## DATA FOR ANALYSIS
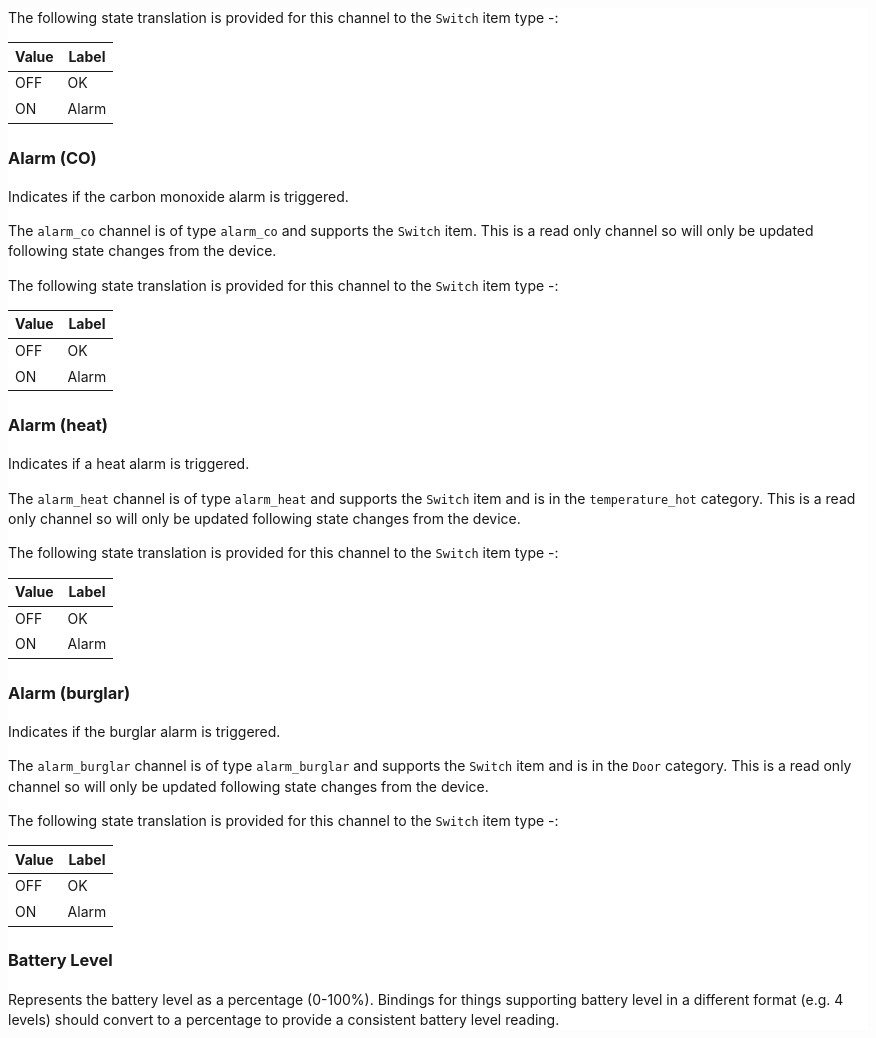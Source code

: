The following state translation is provided for this channel to the ```Switch``` item type -:

| Value | Label     |
|-------|-----------|
| OFF | OK |
| ON | Alarm |

### Alarm (CO)
Indicates if the carbon monoxide alarm is triggered.

The ```alarm_co``` channel is of type ```alarm_co``` and supports the ```Switch``` item. This is a read only channel so will only be updated following state changes from the device.

The following state translation is provided for this channel to the ```Switch``` item type -:

| Value | Label     |
|-------|-----------|
| OFF | OK |
| ON | Alarm |

### Alarm (heat)
Indicates if a heat alarm is triggered.

The ```alarm_heat``` channel is of type ```alarm_heat``` and supports the ```Switch``` item and is in the ```temperature_hot``` category. This is a read only channel so will only be updated following state changes from the device.

The following state translation is provided for this channel to the ```Switch``` item type -:

| Value | Label     |
|-------|-----------|
| OFF | OK |
| ON | Alarm |

### Alarm (burglar)
Indicates if the burglar alarm is triggered.

The ```alarm_burglar``` channel is of type ```alarm_burglar``` and supports the ```Switch``` item and is in the ```Door``` category. This is a read only channel so will only be updated following state changes from the device.

The following state translation is provided for this channel to the ```Switch``` item type -:

| Value | Label     |
|-------|-----------|
| OFF | OK |
| ON | Alarm |

### Battery Level
Represents the battery level as a percentage (0-100%). Bindings for things supporting battery level in a different format (e.g. 4 levels) should convert to a percentage to provide a consistent battery level reading.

## INSTRUCTIONS FOR THE TASK
Both ends included, copy word for word the lines from the top of the entries above through the line with "Indicates if the carbon". No pictures.

## ANSWER TO THE EXERCISE
Source code

:The following state translation is provided for this channel to the ```Switch``` item type -:

| Value | Label     |
|-------|-----------|
| OFF | OK |
| ON | Alarm |

### Alarm (CO)
Indicates if the carbon monoxide alarm is triggered.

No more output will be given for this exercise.